The news was earlier reported by Vice.
The removals are also occurring as President Donald Trump has relentlessly attacked voting by mail, falsely claiming that the practice leads to mass fraud. Amid the pandemic, a record number of voters are expected to cast their ballots by mail this fall. Trump said Thursday that he opposes additional funding for the Postal Service because he doesn't want to see it used for mail-in voting this November, though he later said at a news conference that he would not veto a bill that included the funding.
 
Some of these machines have the capacity to sort up to 30,000 mail items and take only two Postal Service workers to run, according two machine technicians CNN spoke with.
 

They estimate it would take about 30 employees over their entire shifts -- they have to have scheme training to do the work -- to do that amount of work by hand.

It appears that even local mail would be affected, especially a high volume mailing like mail-in ballots. 

In practice, though, I suspect that at least in some places they'll totally fumble the ball.

No doubt.

MerlinsDad

From: MerlinsDad 

8/16/20

Thanks for the link.  

Interdependence is simply a fact of life in any complex economy.
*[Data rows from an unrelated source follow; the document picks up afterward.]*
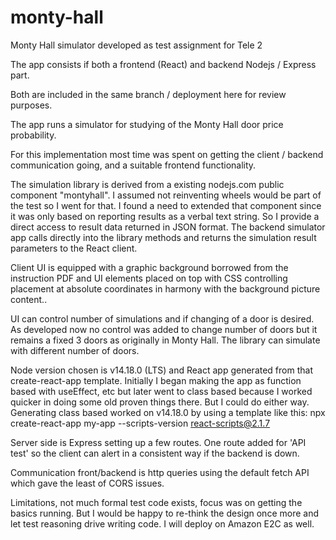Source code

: # monty-hall
Monty Hall simulator developed as test assignment for Tele 2

The app consists if both a frontend (React) and backend Nodejs / Express part.

Both are included in the same branch / deployment here for review purposes.

The app runs a simulator for studying of the Monty Hall door price probability.

For this implementation most time was spent on getting the client / backend communication going,
and a suitable frontend functionality.

The simulation library is derived from a existing nodejs.com public component "montyhall".
I assumed not reinventing wheels would be part of the test so I went for that.
I found a need to extended that component since it was only based on reporting results as a verbal text string.
So I provide a direct access to result data returned in JSON format.
The backend simulator app calls directly into the library methods and returns
the simulation result parameters to the React client.

Client UI is equipped with a graphic background borrowed from the instruction PDF
and UI elements placed on top with CSS controlling placement at absolute coordinates
in harmony with the background picture content..

UI can control number of simulations and if changing of a door is desired.
As developed now no control was added to change number of doors but it remains
a fixed 3 doors as originally in Monty Hall.  The library can simulate with different number of doors.

Node version chosen is v14.18.0 (LTS) and React app generated from that create-react-app template.
Initially I began making the app as function based with useEffect, etc but later went to class based because I
worked quicker in doing some old proven things there. But I could do either way.
Generating class based worked on v14.18.0 by using a template like this:
npx create-react-app my-app --scripts-version react-scripts@2.1.7

Server side is Express setting up a few routes.
One route added for 'API test' so the client can alert in a consistent way
if the backend is down.

Communication front/backend is http queries using
the default fetch API which gave the least of CORS issues.

Limitations, not much formal test code exists, focus was on getting the basics running.
But I would be happy to re-think the design once more and let test reasoning drive writing code.
I will deploy on Amazon E2C as well.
We all depend on state-created laws, regulations, subsides, and policies — and none more so than the rich, who are collecting government cheese in about a thousand subtle ways. It is absolutely within the rights of the people to demand that their elected representatives make sure everyone has enough to eat and a roof over their heads at all times, not just in a crisis. And when a Great Depression-scale disaster is allowed to fester for no reason, it is anybody's guess what will happen. As we saw with this summer's racial justice protest movement, mass despair is just waiting for a spark to blow into a conflagration of rage. The result could easily spin out of anyone's control.

The president and Republican members of Congress should fear the consequences of letting the American people drown a lot more than they currently do.

Cooper is right.  Hunger could lead to despair and protests greater in number and scope than those over racial injustice and police brutality.

Despite all the efforts to suppress voting as you describe above, Trump, McConnell, and Congressional Republics had best fear the consequences of their indifference to, even suppression of,  Americans,  Who knows what will happen when millions go hungry.  Bread riots might be a mild description.